Eduardo Serra has just sent the article “Determinants of Receiving Palliative Care and Ventilator Withdrawal Among Patients With Prolonged Mechanical Ventilation” published in Critical Care Medicine. Until this article, no study has ever explored the willingness to receive palliative care or terminal withdrawal and the factors influencing willingness
As all of you know, patients receiving prolonged mechanical ventilation (PMV) typically experience long-term morbidity, suffering, poor quality of life, and high mortality.
The study was carried out in 5 hospitals in Taiwan in people who had more than 60 days with ventilatory support.
The family plays a key role in decision-making about palliative care and ventilator withdrawal because the majority of patients with PMV in the long-term care unit have poor consciousness level. The authors identified the families of 145 patients, recruiting 106. They collected information on the concept they had about palliative care (knowledge, attitude and experience); the caregiver’s burden; the role of the family; the quality of life and the medical-family communication.

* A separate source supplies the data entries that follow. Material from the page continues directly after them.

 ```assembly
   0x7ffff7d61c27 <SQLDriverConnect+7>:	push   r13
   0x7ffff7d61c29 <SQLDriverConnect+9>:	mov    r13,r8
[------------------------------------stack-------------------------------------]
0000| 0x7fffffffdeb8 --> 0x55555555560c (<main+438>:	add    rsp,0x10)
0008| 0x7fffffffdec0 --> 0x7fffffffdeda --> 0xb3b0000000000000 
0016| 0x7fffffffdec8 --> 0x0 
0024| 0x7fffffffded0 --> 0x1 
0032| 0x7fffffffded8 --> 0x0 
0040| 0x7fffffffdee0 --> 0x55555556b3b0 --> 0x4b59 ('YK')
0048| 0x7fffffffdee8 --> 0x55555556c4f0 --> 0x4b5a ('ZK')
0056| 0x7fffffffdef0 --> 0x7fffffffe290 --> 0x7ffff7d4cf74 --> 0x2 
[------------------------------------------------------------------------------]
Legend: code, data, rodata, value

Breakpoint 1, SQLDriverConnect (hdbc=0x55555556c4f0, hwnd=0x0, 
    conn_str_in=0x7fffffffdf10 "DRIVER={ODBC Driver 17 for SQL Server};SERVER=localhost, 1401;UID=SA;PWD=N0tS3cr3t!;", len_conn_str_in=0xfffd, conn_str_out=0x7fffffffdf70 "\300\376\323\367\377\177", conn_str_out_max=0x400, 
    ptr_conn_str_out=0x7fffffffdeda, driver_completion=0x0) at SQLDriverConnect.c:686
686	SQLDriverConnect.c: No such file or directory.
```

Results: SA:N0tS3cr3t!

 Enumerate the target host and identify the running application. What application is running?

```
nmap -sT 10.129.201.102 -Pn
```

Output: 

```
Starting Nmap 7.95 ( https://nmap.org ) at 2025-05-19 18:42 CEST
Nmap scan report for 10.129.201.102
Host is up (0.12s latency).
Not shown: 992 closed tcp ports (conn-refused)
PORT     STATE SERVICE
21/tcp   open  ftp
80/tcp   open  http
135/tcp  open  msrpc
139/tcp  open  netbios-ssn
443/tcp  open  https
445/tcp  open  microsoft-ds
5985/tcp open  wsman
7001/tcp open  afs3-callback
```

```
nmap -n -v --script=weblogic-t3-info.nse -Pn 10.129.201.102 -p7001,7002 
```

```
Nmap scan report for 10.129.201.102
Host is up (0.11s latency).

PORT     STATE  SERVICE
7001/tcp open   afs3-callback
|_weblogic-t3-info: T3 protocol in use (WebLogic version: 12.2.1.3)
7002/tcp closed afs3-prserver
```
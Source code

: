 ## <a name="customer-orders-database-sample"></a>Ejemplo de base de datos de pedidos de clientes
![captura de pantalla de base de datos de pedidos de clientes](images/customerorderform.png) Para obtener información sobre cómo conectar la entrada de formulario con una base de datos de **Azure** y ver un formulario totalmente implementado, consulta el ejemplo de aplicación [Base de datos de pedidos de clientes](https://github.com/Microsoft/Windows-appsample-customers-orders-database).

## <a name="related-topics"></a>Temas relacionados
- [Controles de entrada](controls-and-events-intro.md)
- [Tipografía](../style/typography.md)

The vast majority (90.4%) agreed with palliative care and 17.3% in the withdrawal of mechanical ventilation. A 67.5% agreed on the withdrawal of ventilation when the death outcome was evident, as well as the withdrawal of the other measures. More than half (56.7%) of the family members regretted having chosen prolonged mechanical ventilation.
Reduced patient quality of life and increased family understanding of palliative care significantly associated with increased caregiver willingness to endorse palliative care and withdraw life-sustaining agents in anticipation of death. Longer duration of ventilator usage and hospitalization was associated with increased feelings of regret about choosing prolonged mechanical ventilation.
The authors conclude that during prolonged mechanical ventilation, physicians should thoroughly discuss its benefits and burdens. Families should be given the opportunity to discuss the circumstances under which they might request the implementation of palliative care or withdrawal of mechanical ventilation in order to avoid prolonging the dying process.